I was going to post a link to that page. Thanks, johnny99 for doing so!

Two things to remember about BART and bikes: know when you are NOT allowed on the system and avoid those times; "crowded trains", "use your better judgement", that is pretty vague. I've had occasions where I got on a train with my bike and there were plenty of seats available at the time. After two stops, it's SRO, and, technically, I'm not supposed to be there with my bike. The problem is that, before you know it, the train is crowded and getting off the train would be difficult and, if you are close to the peak commute hours, may put you in a situation where you are not supposed to be there with your bike so the best thing to do is to stay on the train to your destination.
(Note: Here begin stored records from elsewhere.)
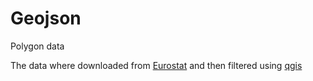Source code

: # Geojson
Polygon data


The data where downloaded from <a href="https://ec.europa.eu/eurostat/web/gisco/geodata/reference-data/administrative-units-statistical-units/nuts" target="_blank">Eurostat</a> and then filtered using <a href="https://qgis.org/en/site/" target="_blank">qgis</a>

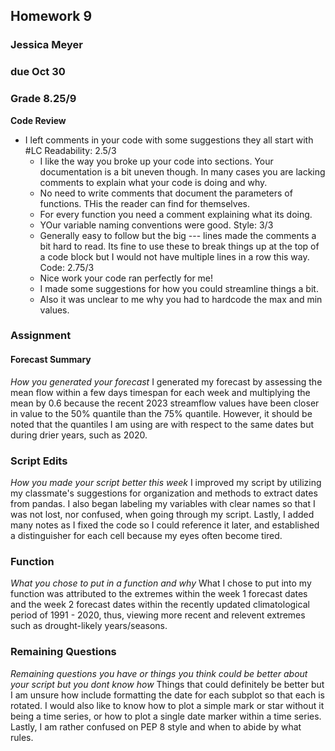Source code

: ## Homework 9
### Jessica Meyer
### due Oct 30

### Grade 8.25/9
**Code Review**
- I left comments in your code with some suggestions they all start with #LC 
Readability: 2.5/3 
    - I like the way you broke up your code into sections. Your documentation is a bit uneven though. In many cases you are lacking comments to explain what your code is doing and why. 
    - No need to write comments that document the parameters of functions. THis the reader can find for themselves. 
    - For every function you need a comment explaining what its doing. 
    - YOur variable naming conventions were good. 
Style: 3/3
    - Generally easy to follow but the big --- lines made the comments a bit hard to read. Its fine to use these to break things up at the top of a code block but I would not have multiple lines in a row this way.
Code:  2.75/3
    - Nice work your code ran perfectly for me!
    - I made some suggestions for how you could streamline things a bit. 
    - Also it was unclear to me why you had to hardcode the max and min values.

### Assignment
#### Forecast Summary
*How you generated your forecast*
      I generated my forecast by assessing the mean flow within a few days timespan for each week and multiplying the mean by 0.6 because
      the recent 2023 streamflow values have been closer in value to the 50% quantile than the 75% quantile. However, it should be noted that the quantiles I am using are with respect to the same dates but during drier years, such as 2020.

### Script Edits
*How you made your script better this week*
      I improved my script by utilizing my classmate's suggestions for organization and methods to extract dates from pandas. I also began labeling my variables with clear names so that I was not lost, nor confused, when going through my script. Lastly, I added many notes as I fixed the code so I could reference it later, and established a distinguisher for each cell because my eyes often become tired.

### Function
*What you chose to put in a function and why*
      What I chose to put into my function was attributed to the extremes within the week 1 forecast dates and the week 2 forecast dates within the recently updated climatological period of 1991 - 2020, thus, viewing more recent and relevent extremes such as drought-likely years/seasons.

### Remaining Questions
*Remaining questions you have or things you think could be better about your script but you dont know how*
      Things that could definitely be better but I am unsure how include formatting the date for each subplot so that each is rotated. I would also like to know how to plot a simple mark or star without it being a time series, or how to plot a single date marker within a time series. Lastly, I am rather confused on PEP 8 style and when to abide by what rules.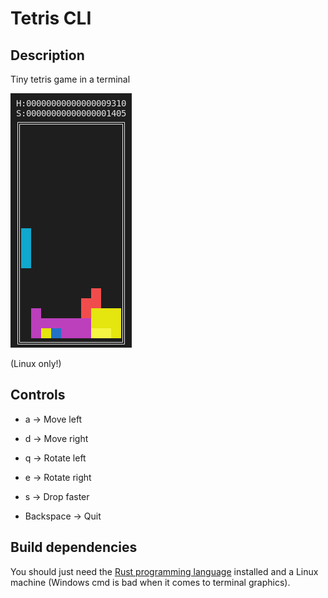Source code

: # Tetris CLI

## Description

Tiny tetris game in a terminal

![screenshot](docs/img/screenshot.png)

(Linux only!)

## Controls

 + a -> Move left

 + d -> Move right
 
 + q -> Rotate left
 
 + e -> Rotate right
 
 + s -> Drop faster
 
 + Backspace -> Quit

## Build dependencies

You should just need the [Rust programming language](https://www.rust-lang.org/tools/install) installed and a Linux machine (Windows cmd is bad when it comes to terminal graphics).
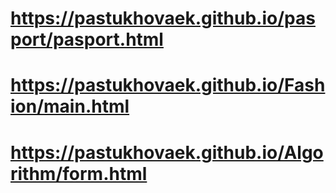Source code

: # https://pastukhovaek.github.io/pasport/pasport.html
# https://pastukhovaek.github.io/Fashion/main.html
# https://pastukhovaek.github.io/Algorithm/form.html
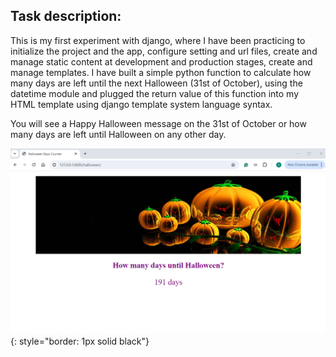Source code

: ## Task description:

This is my first experiment with django, where I have been practicing to initialize the project and the app, configure setting and url files, create and manage static content at development and production stages, create and manage templates. I have built a simple python function to calculate how many days are left until the next Halloween (31st of October), using the datetime module and plugged the return value of this function into my HTML template using django template system language syntax. 

You will see a Happy Halloween message on the 31st of October or how many days are left until Halloween on any other day.  

![task screenshot](/assets/images/app_screenshot.png){: style="border: 1px solid black"}
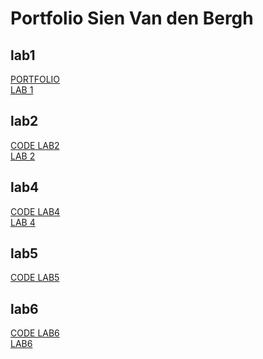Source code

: # Portfolio Sien Van den Bergh

## lab1
[PORTFOLIO](https://github.com/Sienvdb/DEV5-myportfolio)</br>
[LAB 1](https://github.com/Sienvdb/dev5-lab1)

## lab2
[CODE LAB2](https://github.com/Sienvdb/DEV5-myportfolio/tree/main/labo2)</br>
[LAB 2](https://codesandbox.io/s/lab2-sienvandenbergh-pvtrwb)

## lab4
[CODE LAB4](https://github.com/Sienvdb/DEV5-myportfolio)</br>
[LAB 4](https://lab4-hlpfzpsyc-sienvdb.vercel.app/)

## lab5
[CODE LAB5](https://github.com/Sienvdb/DEV5-myportfolio/tree/main/lab5) </br>

## lab6
[CODE LAB6](https://github.com/Sienvdb/DEV5-myportfolio/tree/main/lab6) </br>
[LAB6](https://labo6-tiktok-vue.vercel.app/)
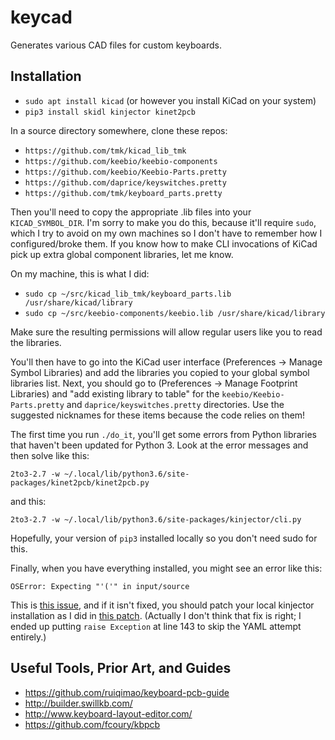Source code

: # keycad
Generates various CAD files for custom keyboards.

## Installation

* `sudo apt install kicad`  (or however you install KiCad on your system)
* `pip3 install skidl kinjector kinet2pcb`

In a source directory somewhere, clone these repos:

* `https://github.com/tmk/kicad_lib_tmk`
* `https://github.com/keebio/keebio-components`
* `https://github.com/keebio/Keebio-Parts.pretty`
* `https://github.com/daprice/keyswitches.pretty`
* `https://github.com/tmk/keyboard_parts.pretty`

Then you'll need to copy the appropriate .lib files into your
`KICAD_SYMBOL_DIR`. I'm sorry to make you do this, because it'll require `sudo`,
which I try to avoid on my own machines so I don't have to remember how I
configured/broke them. If you know how to make CLI invocations of KiCad pick up
extra global component libraries, let me know.

On my machine, this is what I did:

* `sudo cp ~/src/kicad_lib_tmk/keyboard_parts.lib /usr/share/kicad/library`
* `sudo cp ~/src/keebio-components/keebio.lib /usr/share/kicad/library`

Make sure the resulting permissions will allow regular users like you to read the libraries.

You'll then have to go into the KiCad user interface (Preferences -> Manage
Symbol Libraries) and add the libraries you copied to your global symbol
libraries list. Next, you should go to (Preferences -> Manage Footprint
Libraries) and "add existing library to table" for the
`keebio/Keebio-Parts.pretty` and `daprice/keyswitches.pretty` directories. Use
the suggested nicknames for these items because the code relies on them!

The first time you run `./do_it`, you'll get some errors from Python libraries
that haven't been updated for Python 3. Look at the error messages and then
solve like this:

`2to3-2.7 -w ~/.local/lib/python3.6/site-packages/kinet2pcb/kinet2pcb.py`

and this:

`2to3-2.7 -w ~/.local/lib/python3.6/site-packages/kinjector/cli.py`

Hopefully, your version of `pip3` installed locally so you don't need sudo for this.

Finally, when you have everything installed, you might see an error like this:

`OSError: Expecting "'('" in input/source`

This is [this issue](https://github.com/xesscorp/kinjector/issues/1), and if it
isn't fixed, you should patch your local kinjector installation as I did in
[this patch](https://github.com/xesscorp/kinjector/pull/3/commits/6ad35b76cdccd50c49ad14d9385a7040a896fa83).
(Actually I don't think that fix is right; I ended up putting `raise Exception`
at line 143 to skip the YAML attempt entirely.)

## Useful Tools, Prior Art, and Guides

* https://github.com/ruiqimao/keyboard-pcb-guide
* http://builder.swillkb.com/
* http://www.keyboard-layout-editor.com/
* https://github.com/fcoury/kbpcb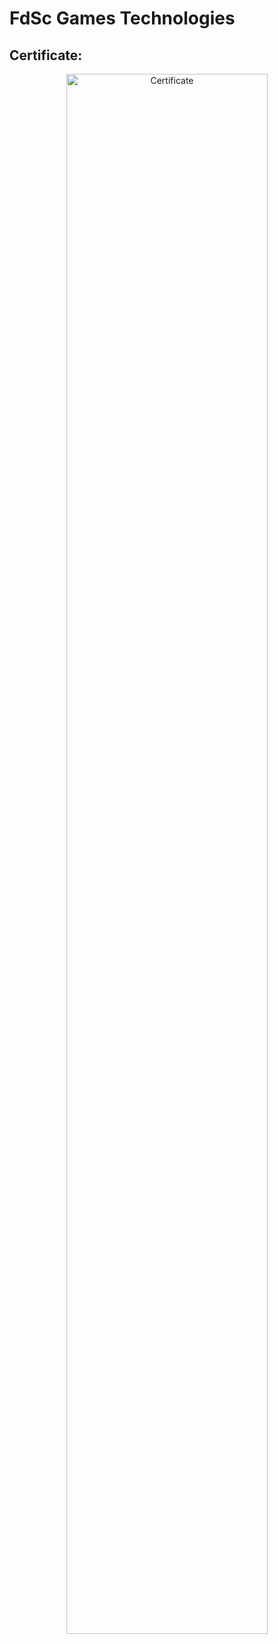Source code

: <h1>FdSc Games Technologies</h1>

<h2>Certificate:</h2>

<p align="center">
<img src="https://cdn.imgpile.com/f/TJZm44c_xl.jpg" height="80%" width="80%" alt="Certificate"/>
<br />
<br />
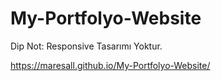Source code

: # My-Portfolyo-Website
Dip Not: Responsive Tasarımı Yoktur.

https://maresall.github.io/My-Portfolyo-Website/
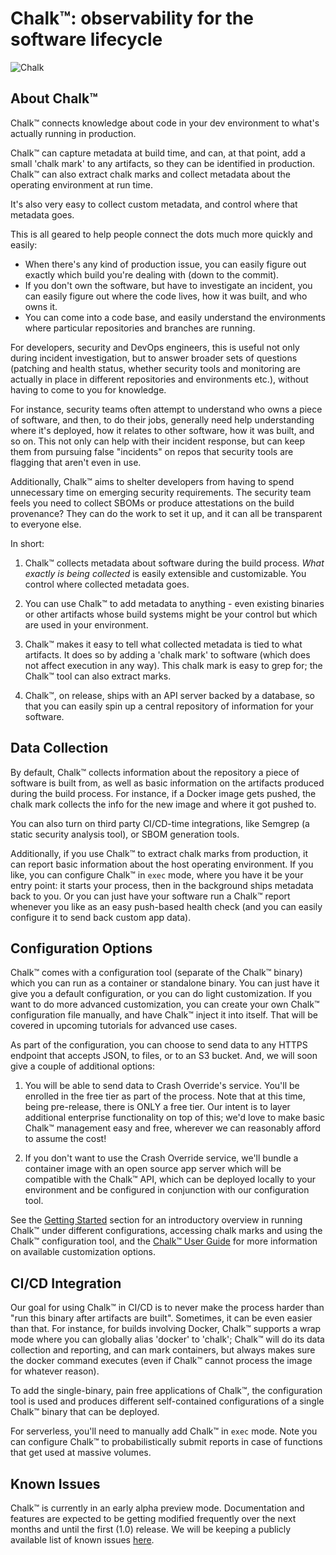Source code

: # Chalk™: observability for the software lifecycle

![Chalk](./img/co-chalk-diagram-hero.png)

## About Chalk™

Chalk™ connects knowledge about code in your dev environment to what's
actually running in production.

Chalk™ can capture metadata at build time, and can, at that point, add a small
'chalk mark' to any artifacts, so they can be identified in production. Chalk™
can also extract chalk marks and collect metadata about the operating
environment at run time.

It's also very easy to collect custom metadata, and control where that metadata
goes.

This is all geared to help people connect the dots much more quickly and easily:

- When there's any kind of production issue, you can easily figure out exactly which build you're dealing with (down to the commit).
- If you don't own the software, but have to investigate an incident, you can easily figure out where the code lives, how it was built, and who owns it.
- You can come into a code base, and easily understand the environments where particular repositories and branches are running.

For developers, security and DevOps engineers, this is useful not only
during incident investigation, but to answer broader sets of questions
(patching and health status, whether security tools and monitoring are actually
in place in different repositories and environments etc.), without having to
come to you for knowledge.

For instance, security teams often attempt to understand who owns a piece of
software, and then, to do their jobs, generally need help understanding where
it's deployed, how it relates to other software, how it was built, and so on.
This not only can help with their incident response, but can keep them from
pursuing false "incidents" on repos that security tools are flagging that
aren't even in use.

Additionally, Chalk™ aims to shelter developers from having to spend unnecessary
time on emerging security requirements. The security team feels you need to
collect SBOMs or produce attestations on the build provenance? They can do the
work to set it up, and it can all be transparent to everyone else.

In short:

1. Chalk™ collects metadata about software during the build process. _What
   exactly is being collected_ is easily extensible and customizable. You
   control where collected metadata goes.

2. You can use Chalk™ to add metadata to anything - even existing binaries or
   other artifacts whose build systems might be your control but which are used
   in your environment.

3. Chalk™ makes it easy to tell what collected metadata is tied to what
   artifacts. It does so by adding a 'chalk mark' to software (which does not
   affect execution in any way). This chalk mark is easy to grep for; the Chalk™
   tool can also extract marks.

4. Chalk™, on release, ships with an API server backed by a database, so that
   you can easily spin up a central repository of information for your
   software.

## Data Collection

By default, Chalk™ collects information about the repository a piece of software
is built from, as well as basic information on the artifacts produced during
the build process. For instance, if a Docker image gets pushed, the chalk mark
collects the info for the new image and where it got pushed to.

You can also turn on third party CI/CD-time integrations, like Semgrep (a
static security analysis tool), or SBOM generation tools.

Additionally, if you use Chalk™ to extract chalk marks from production, it can
report basic information about the host operating environment. If you like, you
can configure Chalk™ in `exec` mode, where you have it be your entry point: it
starts your process, then in the background ships metadata back to you. Or you
can just have your software run a Chalk™ report whenever you like as an easy
push-based health check (and you can easily configure it to send back custom
app data).

## Configuration Options

Chalk™ comes with a configuration tool (separate of the Chalk™ binary) which you
can run as a container or standalone binary. You can just have it give you a
default configuration, or you can do light customization. If you want to do
more advanced customization, you can create your own Chalk™ configuration file
manually, and have Chalk™ inject it into itself. That will be covered in
upcoming tutorials for advanced use cases.

As part of the configuration, you can choose to send data to any HTTPS endpoint
that accepts JSON, to files, or to an S3 bucket. And, we will soon give a
couple of additional options:

1. You will be able to send data to Crash Override's service. You'll be
   enrolled in the free tier as part of the process. Note that at this time,
   being pre-release, there is ONLY a free tier. Our intent is to layer
   additional enterprise functionality on top of this; we'd love to make basic
   Chalk™ management easy and free, wherever we can reasonably afford to assume
   the cost!

2. If you don't want to use the Crash Override service, we'll bundle a
   container image with an open source app server which will be compatible with
   the Chalk™ API, which can be deployed locally to your environment and be
   configured in conjunction with our configuration tool.

See the [Getting Started](./getting-started.md) section for an introductory
overview in running Chalk™ under different configurations, accessing chalk marks
and using the Chalk™ configuration tool, and the
[Chalk™ User Guide](./user-guide.md) for more information on available
customization options.

## CI/CD Integration

Our goal for using Chalk™ in CI/CD is to never make the process harder than "run
this binary after artifacts are built". Sometimes, it can be even easier than
that. For instance, for builds involving Docker, Chalk™ supports a wrap mode
where you can globally alias 'docker' to 'chalk'; Chalk™ will do its data
collection and reporting, and can mark containers, but always makes sure the
docker command executes (even if Chalk™ cannot process the image for whatever
reason).

To add the single-binary, pain free applications of Chalk™, the configuration
tool is used and produces different self-contained configurations of a single
Chalk™ binary that can be deployed.

For serverless, you'll need to manually add Chalk™ in `exec` mode. Note
you can configure Chalk™ to probabilistically submit reports in case of
functions that get used at massive volumes.

## Known Issues

Chalk™ is currently in an early alpha preview mode. Documentation and
features are expected to be getting modified frequently over the next
months and until the first (1.0) release. We will be keeping a
publicly available list of known issues [here](./known-issues.md).
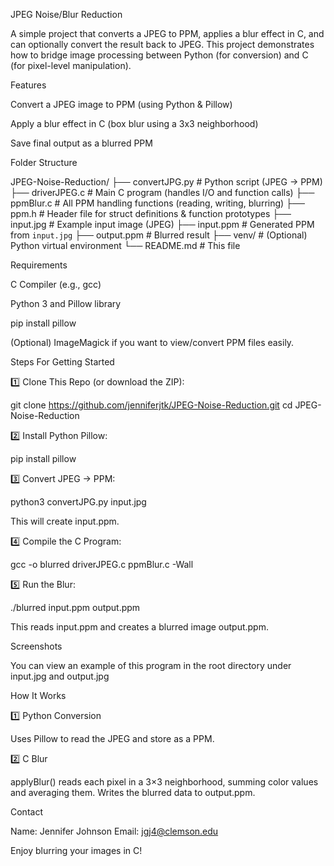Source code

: JPEG Noise/Blur Reduction

A simple project that converts a JPEG to PPM, applies a blur effect in C, and can optionally convert the result back to JPEG. This project demonstrates how to bridge image processing between Python (for conversion) and C (for pixel-level manipulation).

Features

Convert a JPEG image to PPM (using Python & Pillow)

Apply a blur effect in C (box blur using a 3x3 neighborhood)

Save final output as a blurred PPM

Folder Structure

JPEG-Noise-Reduction/
├── convertJPG.py      # Python script (JPEG → PPM)
├── driverJPEG.c       # Main C program (handles I/O and function calls)
├── ppmBlur.c          # All PPM handling functions (reading, writing, blurring)
├── ppm.h              # Header file for struct definitions & function prototypes
├── input.jpg          # Example input image (JPEG)
├── input.ppm          # Generated PPM from `input.jpg`
├── output.ppm         # Blurred result
├── venv/              # (Optional) Python virtual environment
└── README.md          # This file


Requirements

C Compiler (e.g., gcc)

Python 3 and Pillow library

pip install pillow

(Optional) ImageMagick if you want to view/convert PPM files easily.

Steps For Getting Started

1️⃣ Clone This Repo (or download the ZIP):

git clone https://github.com/jenniferjtk/JPEG-Noise-Reduction.git
cd JPEG-Noise-Reduction

2️⃣ Install Python Pillow:

pip install pillow

3️⃣ Convert JPEG → PPM:

python3 convertJPG.py input.jpg

This will create input.ppm.

4️⃣ Compile the C Program:

gcc -o blurred driverJPEG.c ppmBlur.c -Wall

5️⃣ Run the Blur:

./blurred input.ppm output.ppm

This reads input.ppm and creates a blurred image output.ppm.

Screenshots

You can view an example of this program in the root directory under input.jpg and output.jpg

How It Works

1️⃣ Python Conversion

Uses Pillow to read the JPEG and store as a PPM.

2️⃣ C Blur

applyBlur() reads each pixel in a 3×3 neighborhood, summing color values and averaging them. Writes the blurred data to output.ppm.

Contact

Name: Jennifer Johnson
Email: jgj4@clemson.edu

Enjoy blurring your images in C! 

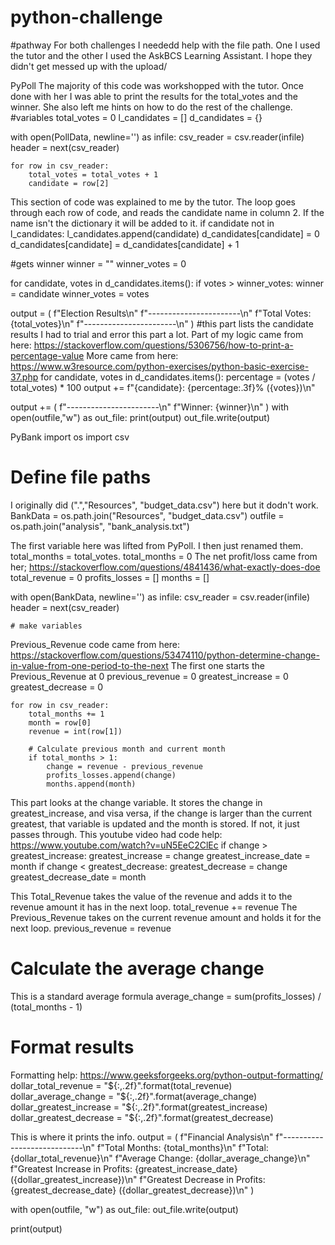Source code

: # python-challenge

#pathway
For both challenges I neededd help with the file path. One I used the tutor and the other I used the AskBCS Learning Assistant. I hope they didn't get messed up with the upload/

PyPoll
The majority of this code was workshopped with the tutor. Once done with her I was able to print the results for the total_votes and the winner. She also left me hints on how to do the rest of the challenge.
#variables
total_votes = 0
l_candidates = []
d_candidates = {}

with open(PollData, newline='') as infile:
    csv_reader = csv.reader(infile)
    header = next(csv_reader)

    for row in csv_reader:
        total_votes = total_votes + 1
        candidate = row[2]
        
This section of code was explained to me by the tutor. The loop goes through each row of code, and reads the candidate name in column 2. If the name isn't the dictionary it will be added to it. 
        if candidate not in l_candidates:
            l_candidates.append(candidate)
            d_candidates[candidate] = 0
        d_candidates[candidate] = d_candidates[candidate] + 1

#gets winner
winner = ""
winner_votes = 0

for candidate, votes in d_candidates.items():
    if votes > winner_votes:
        winner = candidate
        winner_votes = votes

output = (
    f"Election Results\n"
    f"-----------------------\n"
    f"Total Votes: {total_votes}\n"
    f"-----------------------\n"
)
#this part lists the candidate results
I had to trial and error this part a lot. 
Part of my logic came from here: https://stackoverflow.com/questions/5306756/how-to-print-a-percentage-value
More came from here: https://www.w3resource.com/python-exercises/python-basic-exercise-37.php
for candidate, votes in d_candidates.items():
    percentage = (votes / total_votes) * 100
    output += f"{candidate}: {percentage:.3f}% ({votes})\n"

output += (
    f"-----------------------\n"
    f"Winner: {winner}\n"
)
with open(outfile,"w") as out_file:
    print(output)
    out_file.write(output)

PyBank
import os
import csv

# Define file paths
I originally did (".","Resources", "budget_data.csv") here but it dodn't work.
BankData = os.path.join("Resources", "budget_data.csv")
outfile = os.path.join("analysis", "bank_analysis.txt")

The first variable here was lifted from PyPoll. I then just renamed them. total_months = total_votes. 
total_months = 0
The net profit/loss came from her; https://stackoverflow.com/questions/4841436/what-exactly-does-doe
total_revenue = 0
profits_losses = []
months = []

with open(BankData, newline='') as infile:
    csv_reader = csv.reader(infile)
    header = next(csv_reader)

    # make variables
Previous_Revenue code came from here: https://stackoverflow.com/questions/53474110/python-determine-change-in-value-from-one-period-to-the-next
The first one starts the Previous_Revenue at 0
    previous_revenue = 0
    greatest_increase = 0
    greatest_decrease = 0

    for row in csv_reader:
        total_months += 1
        month = row[0]
        revenue = int(row[1])

        # Calculate previous month and current month
        if total_months > 1:
            change = revenue - previous_revenue
            profits_losses.append(change)
            months.append(month)

This part looks at the change variable. It stores the change in greatest_increase, and visa versa, if the change is larger than the current greatest, that variable is updated and the month is stored. If not, it just passes through.
This youtube video had code help: https://www.youtube.com/watch?v=uN5EeC2ClEc
            if change > greatest_increase:
                greatest_increase = change
                greatest_increase_date = month
            if change < greatest_decrease:
                greatest_decrease = change
                greatest_decrease_date = month

This Total_Revenue takes the value of the revenue and adds it to the revenue amount it has in the next loop.
        total_revenue += revenue
The Previous_Revenue takes on the current revenue amount and holds it for the next loop.
        previous_revenue = revenue

# Calculate the average change
This is a standard average formula
average_change = sum(profits_losses) / (total_months - 1)

# Format results
Formatting help: https://www.geeksforgeeks.org/python-output-formatting/
dollar_total_revenue = "${:,.2f}".format(total_revenue)
dollar_average_change = "${:,.2f}".format(average_change)
dollar_greatest_increase = "${:,.2f}".format(greatest_increase)
dollar_greatest_decrease = "${:,.2f}".format(greatest_decrease)

This is where it prints the info.
output = (
    f"Financial Analysis\n"
    f"----------------------------\n"
    f"Total Months: {total_months}\n"
    f"Total: {dollar_total_revenue}\n"
    f"Average Change: {dollar_average_change}\n"
    f"Greatest Increase in Profits: {greatest_increase_date} ({dollar_greatest_increase})\n"
    f"Greatest Decrease in Profits: {greatest_decrease_date} ({dollar_greatest_decrease})\n"
)

with open(outfile, "w") as out_file:
    out_file.write(output)

print(output)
It's not a perfect system but it's not bad. I work for a company that has NYSE market hours so I'm catching the trains before the blackout periods. On the days that I ride to work I cannot work any overtime or else it will put me into the "no bikes" zone, meaning that I will be riding all the way home.

Unfortunately for me, I'm nowhere near Caltrain and I have a $45/month MUNI Fast Pass that allows me to ride BART within San Francisco city limits as well as buses, trolleys, streetcars, and cable cars as long as they are part of the MUNI system, without having to do anything more than to flash the Fast Pass at the driver or run it through a reader. Works great for me!


----------



## ilium (Aug 15, 2006)

I'm from Palo Alto, and I definitely vote for Peninsula if you can afford it (that's a big if). The Palo Alto school system is AMAZING (having graduated from it a few years ago). Henry M Gunn is slightly better academically than PALY (Palo Alto High School), but they're both excellent. Gunn ranked in the top 50 (maybe 100) high schools in the nation the past few years, with PALY close behind. The riding is amazing too with group rides nearly anytime you want them. On Sat/Sun mornings if you stay on the popular cycling routes you'll almost always be in sight of other cyclists.


----------